Your objective:
Scan the listing for the word "during", and copy out each line where it is found.

□ □ □

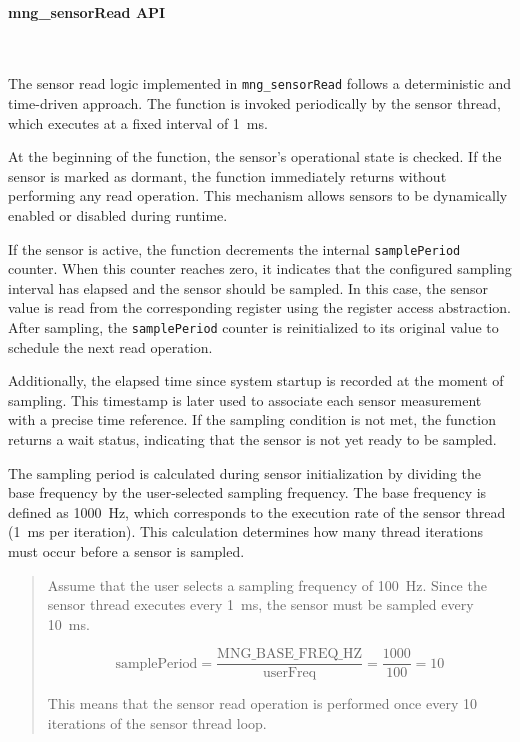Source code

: \documentclass{article}
\begin{document}
\paragraph{mng\_sensorRead API}\

The sensor read logic implemented in \texttt{mng\_sensorRead} follows a deterministic 
and time-driven approach. The function is invoked periodically by the sensor thread, 
which executes at a fixed interval of 1~ms.

At the beginning of the function, the sensor’s operational state is checked. If the 
sensor is marked as dormant, the function immediately returns without performing any 
read operation. This mechanism allows sensors to be dynamically enabled or disabled 
during runtime.

If the sensor is active, the function decrements the internal \texttt{samplePeriod} 
counter. When this counter reaches zero, it indicates that the configured sampling 
interval has elapsed and the sensor should be sampled. In this case, the sensor value 
is read from the corresponding register using the register access abstraction. After 
sampling, the \texttt{samplePeriod} counter is reinitialized to its original value to 
schedule the next read operation.

Additionally, the elapsed time since system startup is recorded at the moment of 
sampling. This timestamp is later used to associate each sensor measurement with a 
precise time reference. If the sampling condition is not met, the function returns a 
wait status, indicating that the sensor is not yet ready to be sampled.

The sampling period is calculated during sensor initialization by dividing the base frequency by the user-selected sampling frequency. The base frequency is defined as 1000~Hz, which corresponds to the execution rate of the sensor thread (1~ms per iteration). This calculation determines how many thread iterations must occur before a sensor is sampled.

\begin{quote}
Assume that the user selects a sampling frequency of 100~Hz.  
Since the sensor thread executes every 1~ms, the sensor must be sampled every 10~ms.

\[
\text{samplePeriod} = \frac{\text{MNG\_BASE\_FREQ\_HZ}}{\text{userFreq}} =
\frac{1000}{100} = 10
\]

This means that the sensor read operation is performed once every 10 iterations of the sensor thread loop.
\end{quote}
\end{document}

□ □ □

Solution to the exercise:
during runtime.
The sampling period is calculated during sensor initialization by dividing the base frequency by the user-selected sampling frequency. The base frequency is defined as 1000~Hz, which corresponds to the execution rate of the sensor thread (1~ms per iteration). This calculation determines how many thread iterations must occur before a sensor is sampled.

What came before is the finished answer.